Natalia Caguasango, jefe de Comunicaciones del Museo Colonial, también nos acompañaba. Ella fue la primera en dar la vuelta hacia mi derecha y meterse en un pasillo diminuto hasta que la perdí de vista. Juan Pablo me hizo una seña con la mano para que lo acompañara al mismo lugar en el que se había perdido Natalia. Al final del pasillo, había una cortina negra que colgaba de un tubo muy cerca del techo y se separaba unos pocos centímetros del suelo. Por ese espacio emergía una intensa luz roja. Tuve la sensación de estar frente a algo prohibido, como cuando era pequeño y veía en las tiendas de alquiler de películas a algunos señores mirando a todas partes antes de abrir la cortina y pasar rápidamente a buscar los videos que estaban bien separados de los demás.

Juan Pablo corrió la cortina y me dio la bienvenida a un cuarto que era abarcado por la luz roja que había visto entre la tela y el suelo.

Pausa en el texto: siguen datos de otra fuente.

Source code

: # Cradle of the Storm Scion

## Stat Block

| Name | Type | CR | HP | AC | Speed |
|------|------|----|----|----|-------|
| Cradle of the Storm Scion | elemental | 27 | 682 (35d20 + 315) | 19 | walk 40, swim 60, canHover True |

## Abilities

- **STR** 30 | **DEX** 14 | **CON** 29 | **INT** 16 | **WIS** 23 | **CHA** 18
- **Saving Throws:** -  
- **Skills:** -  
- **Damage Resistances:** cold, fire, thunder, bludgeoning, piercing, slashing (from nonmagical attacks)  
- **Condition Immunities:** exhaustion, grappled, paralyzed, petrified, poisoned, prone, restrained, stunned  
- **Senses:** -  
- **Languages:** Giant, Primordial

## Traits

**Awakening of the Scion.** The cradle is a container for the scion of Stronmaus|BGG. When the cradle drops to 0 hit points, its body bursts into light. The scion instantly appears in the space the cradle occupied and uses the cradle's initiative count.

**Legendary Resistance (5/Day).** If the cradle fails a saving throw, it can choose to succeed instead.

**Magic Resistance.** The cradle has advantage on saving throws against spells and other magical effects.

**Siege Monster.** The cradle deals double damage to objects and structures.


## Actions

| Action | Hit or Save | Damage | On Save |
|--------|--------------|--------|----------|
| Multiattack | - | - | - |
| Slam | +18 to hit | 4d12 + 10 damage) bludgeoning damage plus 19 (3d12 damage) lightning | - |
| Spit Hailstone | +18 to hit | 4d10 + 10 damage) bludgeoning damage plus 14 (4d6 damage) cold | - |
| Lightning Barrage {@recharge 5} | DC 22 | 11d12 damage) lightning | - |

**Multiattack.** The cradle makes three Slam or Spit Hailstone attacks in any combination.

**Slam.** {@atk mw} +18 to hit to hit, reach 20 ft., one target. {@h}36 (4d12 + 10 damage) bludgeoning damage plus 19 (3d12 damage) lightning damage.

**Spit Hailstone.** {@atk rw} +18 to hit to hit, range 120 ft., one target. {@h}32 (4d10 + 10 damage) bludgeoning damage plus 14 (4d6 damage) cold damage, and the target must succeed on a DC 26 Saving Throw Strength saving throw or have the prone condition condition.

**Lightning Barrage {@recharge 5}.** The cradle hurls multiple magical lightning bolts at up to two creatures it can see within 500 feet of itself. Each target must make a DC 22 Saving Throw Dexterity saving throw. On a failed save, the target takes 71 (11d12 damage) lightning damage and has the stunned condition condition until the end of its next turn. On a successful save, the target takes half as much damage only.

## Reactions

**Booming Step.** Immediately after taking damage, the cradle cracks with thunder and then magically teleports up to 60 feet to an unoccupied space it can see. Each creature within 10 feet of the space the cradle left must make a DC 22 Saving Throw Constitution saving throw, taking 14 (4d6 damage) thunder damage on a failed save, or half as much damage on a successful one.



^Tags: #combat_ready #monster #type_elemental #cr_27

A lado y lado se encontraban las reproducciones de una misma imagen en la que se veía a muchos demonios torturando a varios individuos, según sus excesos: el licor, las mujeres, el dinero o la comida. Vi borrachos acostados en camas con agujas inmensas que los atravesaban, mientras los torturadores les daban a chorros licores contenidos en vasijas; un tumulto de gente con sus rostros desencajados, cocinándose en una olla inmensa; y un grupo de demonios dispersos por doquier persiguiendo seres que portaban los títulos acorde a sus pecados. “Bienvenido al infierno”, me dijo Natalia, quien se encontraba al final del pasillo, frente a otra cortina negra que dirigía a otra parte. “Natalia se había perdido en el infierno”, pensé. Juan Pablo entró después. “Estas son reproducciones de una pieza utilizada por los jesuitas para asustar a otros habitantes, era un apoyo para la evangelización. Lo que buscamos aquí es que los visitantes sientan lo que vivían los fieles en esa época”, me explicó Juan Pablo. “Ahora vamos al otro lado del infierno”, me dijo. Natalia dio la vuelta y abrió la otra cortina negra. Una luz blanca y mucho más intensa hizo un contraste tan fuerte que me obligó a cerrar un poco los ojos por un instante.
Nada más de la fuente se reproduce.